Task statement: From the top of the records below down to the line containing "398 | 372,244,480 |", reproduce every line exactly.

(Recorded data)
'''

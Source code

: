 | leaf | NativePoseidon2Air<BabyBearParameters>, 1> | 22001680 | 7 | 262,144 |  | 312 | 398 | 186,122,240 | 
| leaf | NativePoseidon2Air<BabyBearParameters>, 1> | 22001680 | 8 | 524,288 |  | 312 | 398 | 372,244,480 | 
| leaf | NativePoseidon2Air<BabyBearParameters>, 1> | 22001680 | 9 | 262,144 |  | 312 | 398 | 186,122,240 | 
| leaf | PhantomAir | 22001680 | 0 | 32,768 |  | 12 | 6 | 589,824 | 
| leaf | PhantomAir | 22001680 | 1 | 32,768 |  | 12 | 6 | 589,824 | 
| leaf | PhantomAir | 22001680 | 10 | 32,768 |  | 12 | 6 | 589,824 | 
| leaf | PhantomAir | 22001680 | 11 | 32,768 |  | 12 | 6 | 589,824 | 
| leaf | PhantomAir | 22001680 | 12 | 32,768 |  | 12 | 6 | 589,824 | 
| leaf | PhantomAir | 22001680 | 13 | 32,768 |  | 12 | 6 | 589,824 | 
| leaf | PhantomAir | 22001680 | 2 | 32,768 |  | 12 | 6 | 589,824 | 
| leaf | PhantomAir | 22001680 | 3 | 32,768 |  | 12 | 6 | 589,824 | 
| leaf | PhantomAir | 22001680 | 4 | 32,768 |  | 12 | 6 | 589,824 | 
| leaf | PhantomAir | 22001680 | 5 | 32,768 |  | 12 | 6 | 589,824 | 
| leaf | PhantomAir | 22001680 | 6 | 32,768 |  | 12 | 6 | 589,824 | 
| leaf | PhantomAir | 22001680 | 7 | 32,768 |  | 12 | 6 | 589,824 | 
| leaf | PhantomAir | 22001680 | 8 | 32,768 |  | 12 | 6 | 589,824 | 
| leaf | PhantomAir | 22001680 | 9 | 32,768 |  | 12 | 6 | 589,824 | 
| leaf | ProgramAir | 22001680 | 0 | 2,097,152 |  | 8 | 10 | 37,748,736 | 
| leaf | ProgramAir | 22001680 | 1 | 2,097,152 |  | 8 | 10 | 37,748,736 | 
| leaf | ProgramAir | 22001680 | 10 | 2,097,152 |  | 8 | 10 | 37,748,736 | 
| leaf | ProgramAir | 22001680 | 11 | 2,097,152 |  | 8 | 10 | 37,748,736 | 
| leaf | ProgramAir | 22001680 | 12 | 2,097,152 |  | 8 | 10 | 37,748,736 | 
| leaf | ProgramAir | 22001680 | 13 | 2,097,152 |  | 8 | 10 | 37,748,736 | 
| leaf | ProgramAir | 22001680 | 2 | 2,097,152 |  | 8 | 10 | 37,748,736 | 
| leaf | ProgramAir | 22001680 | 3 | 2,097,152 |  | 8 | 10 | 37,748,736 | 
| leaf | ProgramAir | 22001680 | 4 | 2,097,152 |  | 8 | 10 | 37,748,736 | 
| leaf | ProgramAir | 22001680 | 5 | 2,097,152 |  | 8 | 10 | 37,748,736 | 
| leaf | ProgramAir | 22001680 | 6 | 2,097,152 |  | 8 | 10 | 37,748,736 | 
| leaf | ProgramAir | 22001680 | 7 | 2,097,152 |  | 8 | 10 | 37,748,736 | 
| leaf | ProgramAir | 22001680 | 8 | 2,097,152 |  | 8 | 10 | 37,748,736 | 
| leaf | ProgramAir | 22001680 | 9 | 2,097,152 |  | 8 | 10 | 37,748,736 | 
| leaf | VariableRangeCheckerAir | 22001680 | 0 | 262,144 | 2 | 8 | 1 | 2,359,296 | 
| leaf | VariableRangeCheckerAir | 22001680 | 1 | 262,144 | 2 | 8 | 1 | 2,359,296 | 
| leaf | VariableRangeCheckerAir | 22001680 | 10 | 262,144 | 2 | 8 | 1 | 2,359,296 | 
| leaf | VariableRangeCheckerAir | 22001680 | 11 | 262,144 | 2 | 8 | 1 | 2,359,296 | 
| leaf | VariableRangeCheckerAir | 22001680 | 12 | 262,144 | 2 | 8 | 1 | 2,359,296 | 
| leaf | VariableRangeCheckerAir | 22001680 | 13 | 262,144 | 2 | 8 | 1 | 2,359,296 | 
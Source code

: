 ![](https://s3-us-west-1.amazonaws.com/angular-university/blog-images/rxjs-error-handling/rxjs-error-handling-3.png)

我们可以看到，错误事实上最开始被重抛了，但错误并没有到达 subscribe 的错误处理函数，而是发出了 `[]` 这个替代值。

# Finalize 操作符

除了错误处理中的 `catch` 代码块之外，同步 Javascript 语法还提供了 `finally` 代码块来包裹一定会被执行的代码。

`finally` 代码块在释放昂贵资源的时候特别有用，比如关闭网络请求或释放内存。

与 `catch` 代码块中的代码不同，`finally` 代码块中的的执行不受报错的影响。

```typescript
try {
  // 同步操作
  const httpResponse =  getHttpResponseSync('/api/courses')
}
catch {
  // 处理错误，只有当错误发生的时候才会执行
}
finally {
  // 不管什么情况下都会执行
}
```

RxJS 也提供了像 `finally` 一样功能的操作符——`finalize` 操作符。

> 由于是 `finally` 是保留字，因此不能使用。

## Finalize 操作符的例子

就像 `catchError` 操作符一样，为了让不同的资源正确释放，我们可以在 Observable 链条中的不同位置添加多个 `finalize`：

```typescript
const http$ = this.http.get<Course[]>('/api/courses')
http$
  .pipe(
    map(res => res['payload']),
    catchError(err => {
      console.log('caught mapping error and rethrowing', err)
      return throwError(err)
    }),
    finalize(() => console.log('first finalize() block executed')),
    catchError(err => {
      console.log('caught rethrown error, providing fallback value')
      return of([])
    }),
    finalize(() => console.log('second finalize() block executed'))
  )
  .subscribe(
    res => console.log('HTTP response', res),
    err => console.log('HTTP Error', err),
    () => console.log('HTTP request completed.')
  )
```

'''

Solved problem:
Source code

: | leaf | NativePoseidon2Air<BabyBearParameters>, 1> | 22001680 | 7 | 262,144 |  | 312 | 398 | 186,122,240 | 
| leaf | NativePoseidon2Air<BabyBearParameters>, 1> | 22001680 | 8 | 524,288 |  | 312 | 398 | 372,244,480 | 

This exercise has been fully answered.